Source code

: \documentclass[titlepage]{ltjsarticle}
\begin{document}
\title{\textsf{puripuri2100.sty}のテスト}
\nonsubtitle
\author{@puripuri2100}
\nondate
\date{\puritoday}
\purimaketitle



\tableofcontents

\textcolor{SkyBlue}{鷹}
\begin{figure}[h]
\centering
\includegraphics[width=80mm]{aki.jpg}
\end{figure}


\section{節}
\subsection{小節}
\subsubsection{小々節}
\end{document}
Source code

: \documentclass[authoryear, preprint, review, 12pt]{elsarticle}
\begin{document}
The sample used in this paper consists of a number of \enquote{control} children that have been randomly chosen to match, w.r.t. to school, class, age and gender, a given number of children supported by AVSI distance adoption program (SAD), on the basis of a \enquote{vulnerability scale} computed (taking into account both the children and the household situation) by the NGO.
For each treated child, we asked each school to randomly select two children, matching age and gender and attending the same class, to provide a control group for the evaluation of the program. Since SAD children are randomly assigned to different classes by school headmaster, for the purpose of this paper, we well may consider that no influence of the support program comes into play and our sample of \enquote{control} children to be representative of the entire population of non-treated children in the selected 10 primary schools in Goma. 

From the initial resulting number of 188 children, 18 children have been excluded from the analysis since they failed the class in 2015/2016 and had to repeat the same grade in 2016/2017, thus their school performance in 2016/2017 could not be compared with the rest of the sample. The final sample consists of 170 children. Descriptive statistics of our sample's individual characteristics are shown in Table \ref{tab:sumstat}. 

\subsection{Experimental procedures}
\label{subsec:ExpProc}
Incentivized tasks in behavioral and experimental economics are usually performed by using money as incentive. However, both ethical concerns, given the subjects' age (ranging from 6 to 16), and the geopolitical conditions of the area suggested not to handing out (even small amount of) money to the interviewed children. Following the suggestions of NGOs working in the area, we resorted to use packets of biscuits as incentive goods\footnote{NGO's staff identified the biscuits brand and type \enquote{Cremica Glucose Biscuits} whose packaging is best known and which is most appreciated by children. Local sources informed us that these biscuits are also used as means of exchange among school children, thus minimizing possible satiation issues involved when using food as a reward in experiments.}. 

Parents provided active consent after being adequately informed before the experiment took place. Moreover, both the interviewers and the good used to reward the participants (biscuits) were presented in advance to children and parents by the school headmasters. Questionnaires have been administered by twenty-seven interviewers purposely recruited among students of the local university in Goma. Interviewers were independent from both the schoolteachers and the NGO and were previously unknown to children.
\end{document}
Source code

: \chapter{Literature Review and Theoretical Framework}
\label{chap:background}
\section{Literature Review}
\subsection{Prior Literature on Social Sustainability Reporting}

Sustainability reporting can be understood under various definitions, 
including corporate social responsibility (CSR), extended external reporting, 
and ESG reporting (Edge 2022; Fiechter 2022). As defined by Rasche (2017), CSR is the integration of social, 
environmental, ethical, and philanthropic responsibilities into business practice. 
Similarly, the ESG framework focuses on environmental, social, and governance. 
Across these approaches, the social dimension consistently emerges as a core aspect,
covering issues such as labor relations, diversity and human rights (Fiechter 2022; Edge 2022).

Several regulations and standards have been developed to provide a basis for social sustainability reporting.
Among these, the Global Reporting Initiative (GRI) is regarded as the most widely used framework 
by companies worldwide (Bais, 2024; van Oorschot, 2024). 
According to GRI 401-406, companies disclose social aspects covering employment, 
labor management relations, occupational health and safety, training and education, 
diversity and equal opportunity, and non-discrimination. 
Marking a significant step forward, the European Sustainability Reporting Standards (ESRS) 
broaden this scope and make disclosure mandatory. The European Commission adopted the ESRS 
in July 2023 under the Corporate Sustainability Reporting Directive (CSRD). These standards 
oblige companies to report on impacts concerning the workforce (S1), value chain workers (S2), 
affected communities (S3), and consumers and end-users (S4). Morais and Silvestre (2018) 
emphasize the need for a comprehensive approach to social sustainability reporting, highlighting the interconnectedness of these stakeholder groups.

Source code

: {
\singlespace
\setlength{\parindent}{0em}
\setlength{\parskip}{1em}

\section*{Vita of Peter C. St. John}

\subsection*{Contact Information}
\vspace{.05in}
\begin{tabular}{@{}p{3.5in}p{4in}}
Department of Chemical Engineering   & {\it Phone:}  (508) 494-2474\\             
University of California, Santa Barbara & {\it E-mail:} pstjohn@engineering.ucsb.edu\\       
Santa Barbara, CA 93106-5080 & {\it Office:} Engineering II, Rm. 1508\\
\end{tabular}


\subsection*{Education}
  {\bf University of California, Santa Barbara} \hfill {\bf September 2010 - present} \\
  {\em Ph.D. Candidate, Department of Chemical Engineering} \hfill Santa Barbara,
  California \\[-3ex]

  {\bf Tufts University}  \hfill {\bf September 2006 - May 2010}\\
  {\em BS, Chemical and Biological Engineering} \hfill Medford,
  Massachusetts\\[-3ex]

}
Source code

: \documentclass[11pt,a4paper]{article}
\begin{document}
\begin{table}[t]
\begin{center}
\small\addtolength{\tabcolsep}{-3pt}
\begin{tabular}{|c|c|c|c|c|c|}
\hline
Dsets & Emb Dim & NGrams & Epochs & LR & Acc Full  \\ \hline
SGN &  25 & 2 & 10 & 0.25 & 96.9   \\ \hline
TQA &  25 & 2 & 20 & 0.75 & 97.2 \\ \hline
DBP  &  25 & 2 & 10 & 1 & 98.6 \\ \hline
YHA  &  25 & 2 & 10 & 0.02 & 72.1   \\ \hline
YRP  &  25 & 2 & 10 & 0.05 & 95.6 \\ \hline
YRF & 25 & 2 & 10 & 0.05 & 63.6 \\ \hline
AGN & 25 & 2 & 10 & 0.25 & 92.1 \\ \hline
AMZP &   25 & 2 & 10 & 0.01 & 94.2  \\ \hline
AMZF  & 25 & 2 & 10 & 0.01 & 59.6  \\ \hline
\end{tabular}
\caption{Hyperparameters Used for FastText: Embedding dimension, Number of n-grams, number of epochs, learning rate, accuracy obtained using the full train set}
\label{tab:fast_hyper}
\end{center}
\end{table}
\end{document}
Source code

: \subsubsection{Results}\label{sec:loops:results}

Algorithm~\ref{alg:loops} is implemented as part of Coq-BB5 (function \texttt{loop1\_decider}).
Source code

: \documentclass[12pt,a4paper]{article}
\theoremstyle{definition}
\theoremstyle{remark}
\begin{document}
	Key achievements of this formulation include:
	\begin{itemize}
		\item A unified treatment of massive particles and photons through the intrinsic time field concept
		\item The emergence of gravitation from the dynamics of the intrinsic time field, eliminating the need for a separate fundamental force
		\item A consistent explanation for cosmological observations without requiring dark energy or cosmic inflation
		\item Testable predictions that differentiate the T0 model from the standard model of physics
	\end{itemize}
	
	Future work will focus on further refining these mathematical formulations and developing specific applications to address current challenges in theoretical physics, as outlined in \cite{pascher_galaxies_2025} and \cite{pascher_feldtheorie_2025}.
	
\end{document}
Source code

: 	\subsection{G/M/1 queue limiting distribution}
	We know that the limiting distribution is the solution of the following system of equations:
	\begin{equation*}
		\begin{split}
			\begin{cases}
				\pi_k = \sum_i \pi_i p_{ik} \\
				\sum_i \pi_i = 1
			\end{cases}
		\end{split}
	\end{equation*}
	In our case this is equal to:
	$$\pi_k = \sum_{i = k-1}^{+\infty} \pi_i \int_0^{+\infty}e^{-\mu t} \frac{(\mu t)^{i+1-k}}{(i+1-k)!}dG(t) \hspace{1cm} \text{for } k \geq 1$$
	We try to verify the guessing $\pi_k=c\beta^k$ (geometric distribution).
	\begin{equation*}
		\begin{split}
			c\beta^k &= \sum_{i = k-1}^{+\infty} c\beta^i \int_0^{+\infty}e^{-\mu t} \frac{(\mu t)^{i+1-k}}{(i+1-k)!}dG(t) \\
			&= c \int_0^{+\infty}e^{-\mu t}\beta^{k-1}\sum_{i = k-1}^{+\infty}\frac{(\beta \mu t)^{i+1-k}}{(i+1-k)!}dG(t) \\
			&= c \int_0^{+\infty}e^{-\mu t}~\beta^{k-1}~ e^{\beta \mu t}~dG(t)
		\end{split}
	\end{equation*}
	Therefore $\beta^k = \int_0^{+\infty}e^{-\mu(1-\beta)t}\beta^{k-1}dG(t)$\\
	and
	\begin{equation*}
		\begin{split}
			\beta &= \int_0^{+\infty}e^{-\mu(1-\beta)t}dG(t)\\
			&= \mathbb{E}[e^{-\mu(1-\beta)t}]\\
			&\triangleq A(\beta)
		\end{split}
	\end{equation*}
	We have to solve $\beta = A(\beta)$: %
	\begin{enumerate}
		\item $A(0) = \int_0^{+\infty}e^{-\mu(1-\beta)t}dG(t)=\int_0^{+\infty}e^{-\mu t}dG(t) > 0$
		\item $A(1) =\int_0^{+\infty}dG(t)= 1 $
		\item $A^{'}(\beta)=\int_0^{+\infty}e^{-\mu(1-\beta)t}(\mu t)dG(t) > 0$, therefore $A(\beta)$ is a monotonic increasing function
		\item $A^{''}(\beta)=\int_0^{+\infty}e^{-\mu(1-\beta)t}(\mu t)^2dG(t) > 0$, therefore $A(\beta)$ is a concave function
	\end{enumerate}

------

#### [EXERCISE INSTRUCTIONS]
Lines from the beginning of the data above through the line containing "For each treated" are to be returned exactly, and no others.

#### [REPLY TO THE EXERCISE]
Source code

: \documentclass[titlepage]{ltjsarticle}
\begin{document}
\title{\textsf{puripuri2100.sty}のテスト}
\nonsubtitle
\author{@puripuri2100}
\nondate
\date{\puritoday}
\purimaketitle



\tableofcontents

\textcolor{SkyBlue}{鷹}
\begin{figure}[h]
\centering
\includegraphics[width=80mm]{aki.jpg}
\end{figure}


\section{節}
\subsection{小節}
\subsubsection{小々節}
\end{document}
Source code

: \documentclass[authoryear, preprint, review, 12pt]{elsarticle}
\begin{document}
The sample used in this paper consists of a number of \enquote{control} children that have been randomly chosen to match, w.r.t. to school, class, age and gender, a given number of children supported by AVSI distance adoption program (SAD), on the basis of a \enquote{vulnerability scale} computed (taking into account both the children and the household situation) by the NGO.
For each treated child, we asked each school to randomly select two children, matching age and gender and attending the same class, to provide a control group for the evaluation of the program. Since SAD children are randomly assigned to different classes by school headmaster, for the purpose of this paper, we well may consider that no influence of the support program comes into play and our sample of \enquote{control} children to be representative of the entire population of non-treated children in the selected 10 primary schools in Goma. 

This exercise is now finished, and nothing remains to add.